▶ [Task statement]
From the data that follows, print exactly the lines starting at the one containing "Our first soliton" and ending at the one containing "We have the"; include both of them and nothing more.

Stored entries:
----------

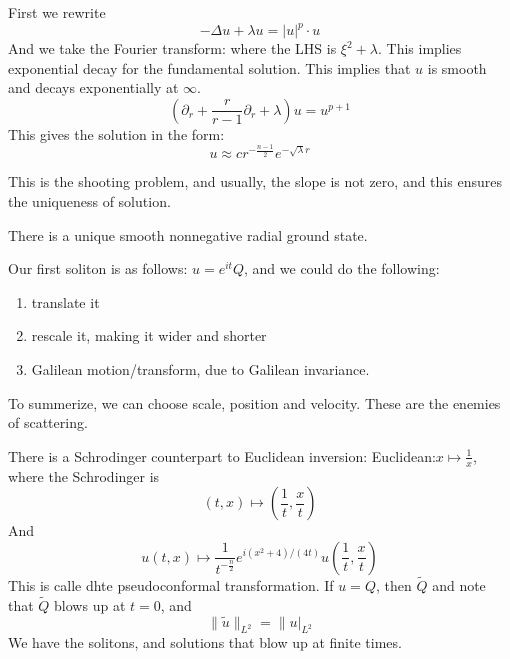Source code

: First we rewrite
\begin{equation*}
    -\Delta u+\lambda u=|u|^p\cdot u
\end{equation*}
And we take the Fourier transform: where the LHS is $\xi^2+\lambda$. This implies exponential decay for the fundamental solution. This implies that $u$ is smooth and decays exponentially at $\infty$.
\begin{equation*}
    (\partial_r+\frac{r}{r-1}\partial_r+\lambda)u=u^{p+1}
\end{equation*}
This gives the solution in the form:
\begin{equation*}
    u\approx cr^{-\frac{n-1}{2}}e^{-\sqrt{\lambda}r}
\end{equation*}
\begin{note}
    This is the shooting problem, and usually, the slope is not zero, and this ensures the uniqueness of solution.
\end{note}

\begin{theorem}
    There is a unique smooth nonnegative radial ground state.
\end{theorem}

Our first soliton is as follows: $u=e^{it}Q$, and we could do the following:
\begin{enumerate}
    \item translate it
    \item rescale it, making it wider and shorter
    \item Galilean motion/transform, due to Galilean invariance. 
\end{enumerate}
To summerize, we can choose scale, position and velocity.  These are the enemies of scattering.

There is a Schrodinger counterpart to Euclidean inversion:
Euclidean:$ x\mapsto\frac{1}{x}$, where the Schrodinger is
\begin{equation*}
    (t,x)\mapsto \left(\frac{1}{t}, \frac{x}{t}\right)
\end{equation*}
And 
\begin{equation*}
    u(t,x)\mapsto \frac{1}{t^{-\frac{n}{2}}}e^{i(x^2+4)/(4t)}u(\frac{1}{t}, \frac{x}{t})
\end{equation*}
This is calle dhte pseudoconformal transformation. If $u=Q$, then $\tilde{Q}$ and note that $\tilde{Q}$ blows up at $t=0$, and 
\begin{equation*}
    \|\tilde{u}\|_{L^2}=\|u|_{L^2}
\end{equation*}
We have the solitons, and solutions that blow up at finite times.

----------

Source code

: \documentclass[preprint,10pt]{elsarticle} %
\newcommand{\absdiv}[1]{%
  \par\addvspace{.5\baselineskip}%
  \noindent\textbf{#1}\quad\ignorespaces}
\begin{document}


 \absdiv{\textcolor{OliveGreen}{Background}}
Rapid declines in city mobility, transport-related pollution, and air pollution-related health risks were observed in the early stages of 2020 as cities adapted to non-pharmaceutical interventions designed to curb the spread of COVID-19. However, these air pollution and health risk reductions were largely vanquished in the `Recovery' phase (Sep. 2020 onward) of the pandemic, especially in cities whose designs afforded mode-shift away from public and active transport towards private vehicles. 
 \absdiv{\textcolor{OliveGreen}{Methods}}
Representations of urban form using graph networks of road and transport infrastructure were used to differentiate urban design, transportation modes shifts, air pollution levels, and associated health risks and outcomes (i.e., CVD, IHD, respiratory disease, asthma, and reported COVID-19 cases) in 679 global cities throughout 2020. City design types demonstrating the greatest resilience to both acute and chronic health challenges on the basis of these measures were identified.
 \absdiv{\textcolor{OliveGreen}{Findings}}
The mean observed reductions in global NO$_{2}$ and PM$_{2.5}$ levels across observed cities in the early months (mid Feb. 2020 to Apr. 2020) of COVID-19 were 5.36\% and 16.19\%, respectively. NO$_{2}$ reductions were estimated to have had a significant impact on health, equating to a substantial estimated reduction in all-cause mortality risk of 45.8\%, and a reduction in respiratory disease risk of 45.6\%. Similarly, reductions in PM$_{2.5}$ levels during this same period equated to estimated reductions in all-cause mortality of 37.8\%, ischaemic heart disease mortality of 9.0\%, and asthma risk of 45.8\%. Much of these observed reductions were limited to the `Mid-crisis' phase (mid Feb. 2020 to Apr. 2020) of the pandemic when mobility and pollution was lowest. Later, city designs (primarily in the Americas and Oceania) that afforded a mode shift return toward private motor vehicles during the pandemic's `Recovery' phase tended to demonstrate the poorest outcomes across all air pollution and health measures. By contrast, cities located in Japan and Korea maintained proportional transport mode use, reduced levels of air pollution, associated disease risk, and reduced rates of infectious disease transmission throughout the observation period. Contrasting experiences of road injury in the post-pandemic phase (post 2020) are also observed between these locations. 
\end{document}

----------

▶ [Expected output]
Our first soliton is as follows: $u=e^{it}Q$, and we could do the following:
\begin{enumerate}
    \item translate it
    \item rescale it, making it wider and shorter
    \item Galilean motion/transform, due to Galilean invariance. 
\end{enumerate}
To summerize, we can choose scale, position and velocity.  These are the enemies of scattering.

There is a Schrodinger counterpart to Euclidean inversion:
Euclidean:$ x\mapsto\frac{1}{x}$, where the Schrodinger is
\begin{equation*}
    (t,x)\mapsto \left(\frac{1}{t}, \frac{x}{t}\right)
\end{equation*}
And 
\begin{equation*}
    u(t,x)\mapsto \frac{1}{t^{-\frac{n}{2}}}e^{i(x^2+4)/(4t)}u(\frac{1}{t}, \frac{x}{t})
\end{equation*}
This is calle dhte pseudoconformal transformation. If $u=Q$, then $\tilde{Q}$ and note that $\tilde{Q}$ blows up at $t=0$, and 
\begin{equation*}
    \|\tilde{u}\|_{L^2}=\|u|_{L^2}
\end{equation*}
We have the solitons, and solutions that blow up at finite times.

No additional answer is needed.